### [EXERCISE OBJECTIVE]
Every line below that holds the string "Optimize" should be copied.

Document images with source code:
= = = =
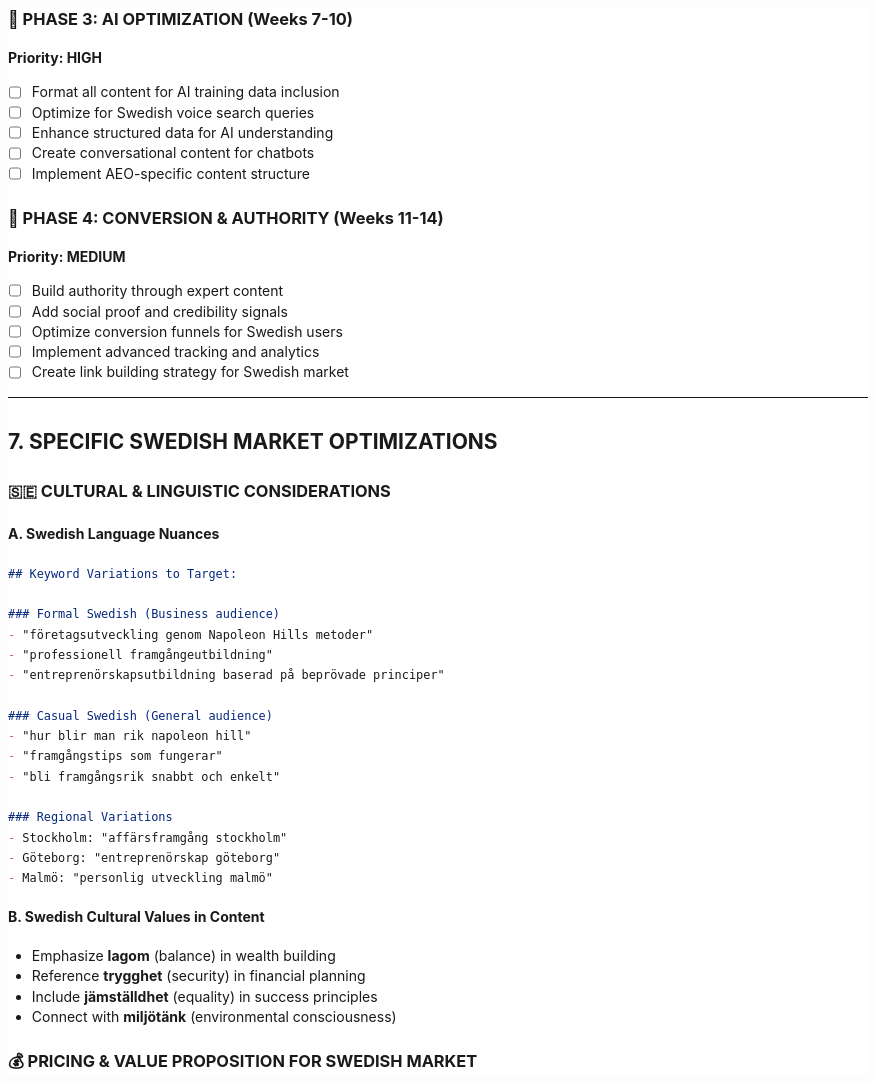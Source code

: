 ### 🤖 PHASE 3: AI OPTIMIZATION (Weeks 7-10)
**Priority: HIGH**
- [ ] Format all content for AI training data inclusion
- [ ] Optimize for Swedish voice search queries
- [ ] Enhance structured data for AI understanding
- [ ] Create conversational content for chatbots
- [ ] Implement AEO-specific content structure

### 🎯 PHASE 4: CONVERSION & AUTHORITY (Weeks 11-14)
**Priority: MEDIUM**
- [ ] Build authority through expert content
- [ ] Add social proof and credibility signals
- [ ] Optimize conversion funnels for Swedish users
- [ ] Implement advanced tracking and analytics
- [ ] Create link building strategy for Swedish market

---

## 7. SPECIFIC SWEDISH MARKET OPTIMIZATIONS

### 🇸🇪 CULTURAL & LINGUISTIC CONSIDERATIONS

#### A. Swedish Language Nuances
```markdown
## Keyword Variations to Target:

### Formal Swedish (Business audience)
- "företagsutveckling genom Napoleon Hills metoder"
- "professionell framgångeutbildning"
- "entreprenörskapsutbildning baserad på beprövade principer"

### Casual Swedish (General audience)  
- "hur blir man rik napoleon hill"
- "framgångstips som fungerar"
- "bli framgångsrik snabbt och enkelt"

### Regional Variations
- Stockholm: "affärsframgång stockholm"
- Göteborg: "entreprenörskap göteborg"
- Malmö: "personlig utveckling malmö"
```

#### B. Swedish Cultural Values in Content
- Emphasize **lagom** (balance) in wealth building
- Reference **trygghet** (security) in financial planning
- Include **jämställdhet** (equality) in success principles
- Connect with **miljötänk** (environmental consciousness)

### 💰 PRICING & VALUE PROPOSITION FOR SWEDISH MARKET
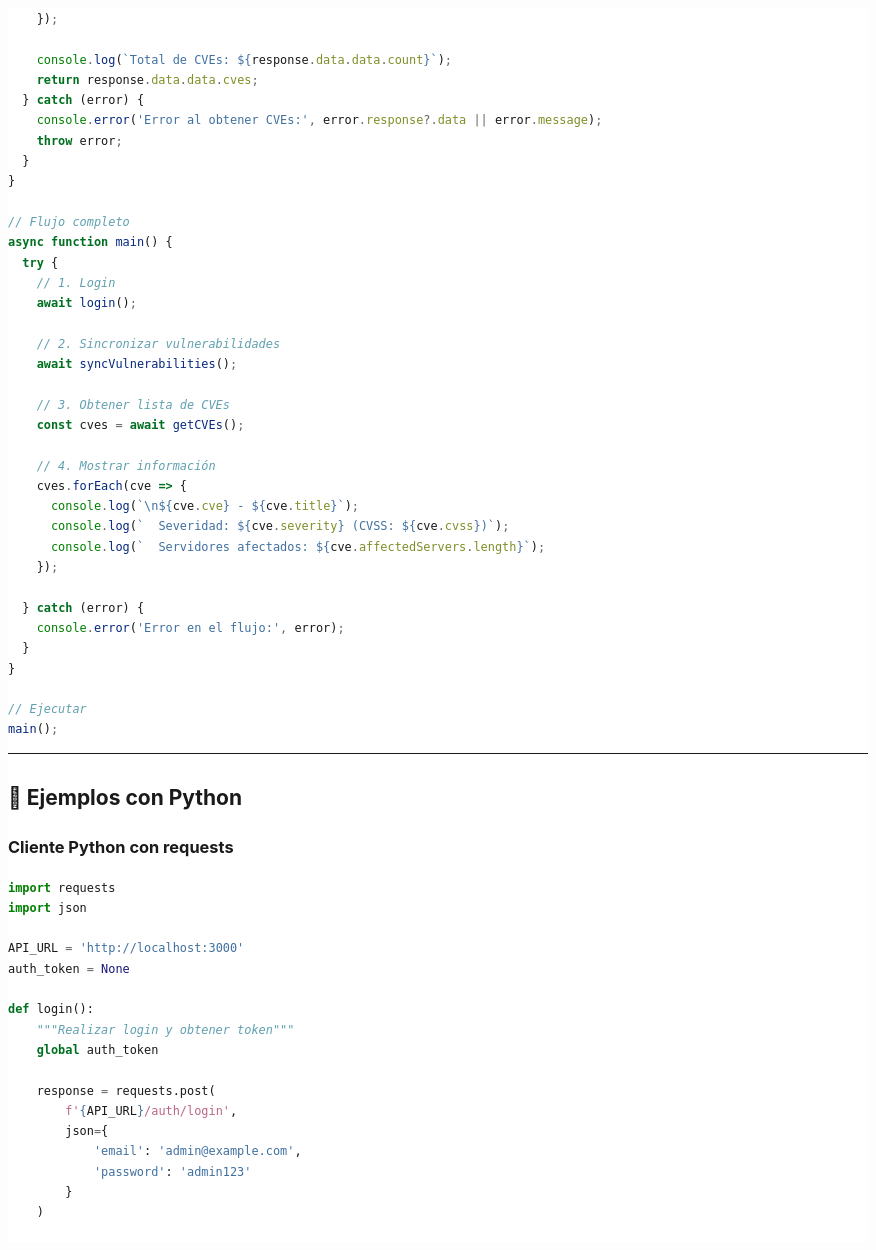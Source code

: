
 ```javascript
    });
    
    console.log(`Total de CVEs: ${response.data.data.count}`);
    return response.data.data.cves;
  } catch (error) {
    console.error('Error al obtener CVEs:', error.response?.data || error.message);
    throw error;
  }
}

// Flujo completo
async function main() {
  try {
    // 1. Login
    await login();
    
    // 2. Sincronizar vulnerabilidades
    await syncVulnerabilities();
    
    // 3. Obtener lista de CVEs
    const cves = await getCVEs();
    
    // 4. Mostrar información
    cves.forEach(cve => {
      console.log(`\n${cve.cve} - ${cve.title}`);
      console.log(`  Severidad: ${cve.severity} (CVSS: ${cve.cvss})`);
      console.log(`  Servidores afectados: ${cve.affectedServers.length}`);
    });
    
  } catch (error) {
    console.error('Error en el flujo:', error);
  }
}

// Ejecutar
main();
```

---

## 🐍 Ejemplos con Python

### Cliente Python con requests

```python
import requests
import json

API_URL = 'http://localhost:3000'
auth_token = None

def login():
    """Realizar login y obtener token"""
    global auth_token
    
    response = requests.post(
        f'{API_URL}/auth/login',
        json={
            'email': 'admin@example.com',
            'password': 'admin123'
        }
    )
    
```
= = = =
### [ANSWER TO THIS EXERCISE]
- [ ] Optimize for Swedish voice search queries
- [ ] Optimize conversion funnels for Swedish users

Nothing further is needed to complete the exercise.